You are viewing a plain text version of this content. The canonical link for it is here.
Posted to commits@spark.apache.org by rx...@apache.org on 2016/09/20 05:19:55 UTC
spark git commit: [SPARK-17513][SQL] Make StreamExecution
garbage-collect its metadata
Repository: spark
Updated Branches:
refs/heads/master 26145a5af -> be9d57fc9
[SPARK-17513][SQL] Make StreamExecution garbage-collect its metadata
## What changes were proposed in this pull request?
This PR modifies StreamExecution such that it discards metadata for batches that have already been fully processed.
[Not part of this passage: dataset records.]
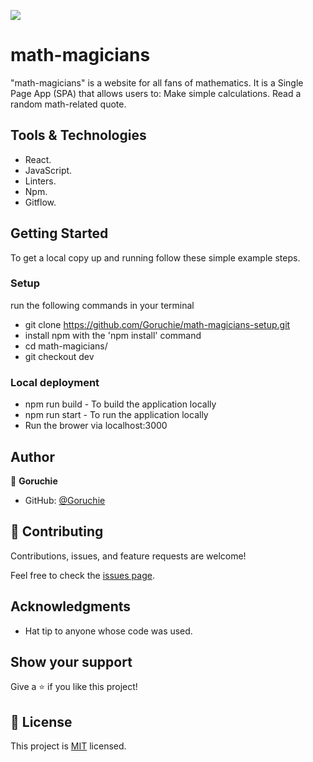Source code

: ![](https://img.shields.io/badge/Microverse-blueviolet)
# math-magicians

"math-magicians" is a website for all fans of mathematics. It is a Single Page App (SPA) that allows users to:  Make simple calculations. Read a random math-related quote.

## Tools & Technologies

- React.
- JavaScript.
- Linters.
- Npm.
- Gitflow.

## Getting Started

To get a local copy up and running follow these simple example steps.

### Setup

run the following commands in your terminal

- git clone https://github.com/Goruchie/math-magicians-setup.git
- install npm with the 'npm install' command
- cd math-magicians/
- git checkout dev

### Local deployment

- npm run build - To build the application locally
- npm run start - To run the application locally
- Run the brower via localhost:3000

## Author

👤 **Goruchie**

- GitHub: [@Goruchie](https://github.com/Goruchie)

## 🤝 Contributing

Contributions, issues, and feature requests are welcome!

Feel free to check the [issues page](https://github.com/Goruchie/math-magicians-setup/issues).

## Acknowledgments

- Hat tip to anyone whose code was used. 

## Show your support

Give a ⭐️ if you like this project!

## 📝 License

This project is [MIT](./LICENSE) licensed.

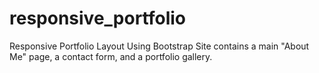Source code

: # responsive_portfolio
Responsive Portfolio Layout Using Bootstrap
Site contains a main "About Me" page, a contact form, and a portfolio gallery.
I used the purge method that was added as part of SPARK-17235.
This is based on work by frreiss in #15067, but fixed the test case along with some typos.
## How was this patch tested?
A new test case in StreamingQuerySuite. The test case would fail without the changes in this pull request.
Author: petermaxlee <pe...@gmail.com>
Author: frreiss <fr...@us.ibm.com>
Closes #15126 from petermaxlee/SPARK-17513.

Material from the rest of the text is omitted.